Work order » Look through the entries below. Say how many lines include "question", with nothing added.

Stored records »
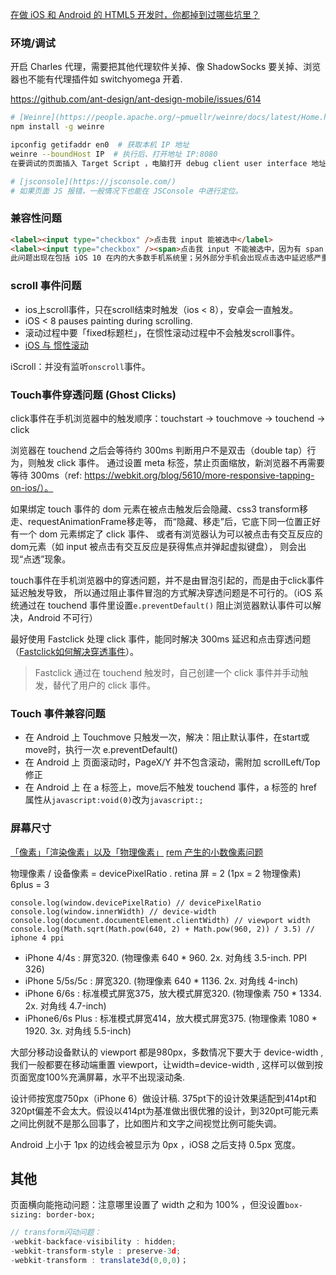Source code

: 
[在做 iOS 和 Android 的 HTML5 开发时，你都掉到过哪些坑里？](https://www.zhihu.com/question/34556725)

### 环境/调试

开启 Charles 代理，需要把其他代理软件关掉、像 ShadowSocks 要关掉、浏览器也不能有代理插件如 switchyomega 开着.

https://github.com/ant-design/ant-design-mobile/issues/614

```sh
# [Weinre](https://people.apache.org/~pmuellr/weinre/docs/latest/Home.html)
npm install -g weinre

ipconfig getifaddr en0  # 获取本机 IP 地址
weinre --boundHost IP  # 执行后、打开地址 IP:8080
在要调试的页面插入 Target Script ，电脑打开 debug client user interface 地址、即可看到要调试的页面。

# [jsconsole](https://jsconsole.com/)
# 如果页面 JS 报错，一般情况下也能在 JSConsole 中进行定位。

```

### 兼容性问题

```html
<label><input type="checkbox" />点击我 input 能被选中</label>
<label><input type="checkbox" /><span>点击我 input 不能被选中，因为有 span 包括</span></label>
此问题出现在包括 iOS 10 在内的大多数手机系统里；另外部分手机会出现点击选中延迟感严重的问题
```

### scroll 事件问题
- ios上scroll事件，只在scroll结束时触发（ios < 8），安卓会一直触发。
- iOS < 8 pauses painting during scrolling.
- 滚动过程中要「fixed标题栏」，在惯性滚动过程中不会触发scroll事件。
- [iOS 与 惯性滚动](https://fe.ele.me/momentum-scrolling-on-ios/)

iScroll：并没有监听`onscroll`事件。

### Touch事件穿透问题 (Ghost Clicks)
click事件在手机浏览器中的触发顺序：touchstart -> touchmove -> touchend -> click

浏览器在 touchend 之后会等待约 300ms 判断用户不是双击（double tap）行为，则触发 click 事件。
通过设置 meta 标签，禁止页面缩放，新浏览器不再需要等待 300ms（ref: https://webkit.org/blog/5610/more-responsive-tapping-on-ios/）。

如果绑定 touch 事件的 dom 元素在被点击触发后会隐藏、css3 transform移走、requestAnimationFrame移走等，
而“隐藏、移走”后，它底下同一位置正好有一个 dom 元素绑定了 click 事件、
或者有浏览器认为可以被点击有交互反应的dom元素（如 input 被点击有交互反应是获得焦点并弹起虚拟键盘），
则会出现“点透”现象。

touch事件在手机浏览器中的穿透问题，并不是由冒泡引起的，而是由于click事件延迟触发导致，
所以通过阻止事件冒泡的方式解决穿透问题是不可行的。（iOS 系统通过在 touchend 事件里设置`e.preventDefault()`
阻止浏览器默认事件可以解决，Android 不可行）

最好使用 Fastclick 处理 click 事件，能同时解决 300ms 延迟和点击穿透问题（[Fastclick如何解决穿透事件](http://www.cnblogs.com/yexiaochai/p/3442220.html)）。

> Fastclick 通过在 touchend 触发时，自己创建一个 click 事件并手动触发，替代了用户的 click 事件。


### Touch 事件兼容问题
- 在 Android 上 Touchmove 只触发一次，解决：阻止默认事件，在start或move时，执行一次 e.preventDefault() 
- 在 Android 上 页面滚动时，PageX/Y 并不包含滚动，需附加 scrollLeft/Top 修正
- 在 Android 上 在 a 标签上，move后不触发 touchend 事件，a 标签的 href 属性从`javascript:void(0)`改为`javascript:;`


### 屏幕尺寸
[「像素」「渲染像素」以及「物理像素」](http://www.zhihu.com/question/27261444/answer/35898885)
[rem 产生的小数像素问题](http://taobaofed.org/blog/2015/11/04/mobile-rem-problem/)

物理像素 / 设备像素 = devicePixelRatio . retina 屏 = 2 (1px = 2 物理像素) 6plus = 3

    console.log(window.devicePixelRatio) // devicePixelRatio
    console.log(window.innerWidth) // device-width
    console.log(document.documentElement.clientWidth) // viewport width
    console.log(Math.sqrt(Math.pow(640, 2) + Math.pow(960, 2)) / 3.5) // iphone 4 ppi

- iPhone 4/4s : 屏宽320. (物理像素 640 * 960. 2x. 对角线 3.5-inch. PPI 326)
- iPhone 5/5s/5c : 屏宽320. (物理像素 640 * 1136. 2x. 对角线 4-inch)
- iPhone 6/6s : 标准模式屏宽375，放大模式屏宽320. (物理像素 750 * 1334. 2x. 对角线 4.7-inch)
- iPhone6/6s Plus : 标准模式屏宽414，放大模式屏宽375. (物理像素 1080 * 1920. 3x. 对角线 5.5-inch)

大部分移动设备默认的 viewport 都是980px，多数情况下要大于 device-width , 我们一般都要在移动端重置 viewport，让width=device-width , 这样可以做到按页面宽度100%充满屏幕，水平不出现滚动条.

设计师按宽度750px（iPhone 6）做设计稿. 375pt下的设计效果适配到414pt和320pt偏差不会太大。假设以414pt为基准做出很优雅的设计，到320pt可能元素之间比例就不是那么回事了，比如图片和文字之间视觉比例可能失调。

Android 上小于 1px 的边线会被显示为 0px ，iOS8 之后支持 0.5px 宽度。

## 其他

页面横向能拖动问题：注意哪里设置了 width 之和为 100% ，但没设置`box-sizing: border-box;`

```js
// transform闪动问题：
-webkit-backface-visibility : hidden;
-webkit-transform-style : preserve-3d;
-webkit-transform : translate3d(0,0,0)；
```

Solution to the problem » 2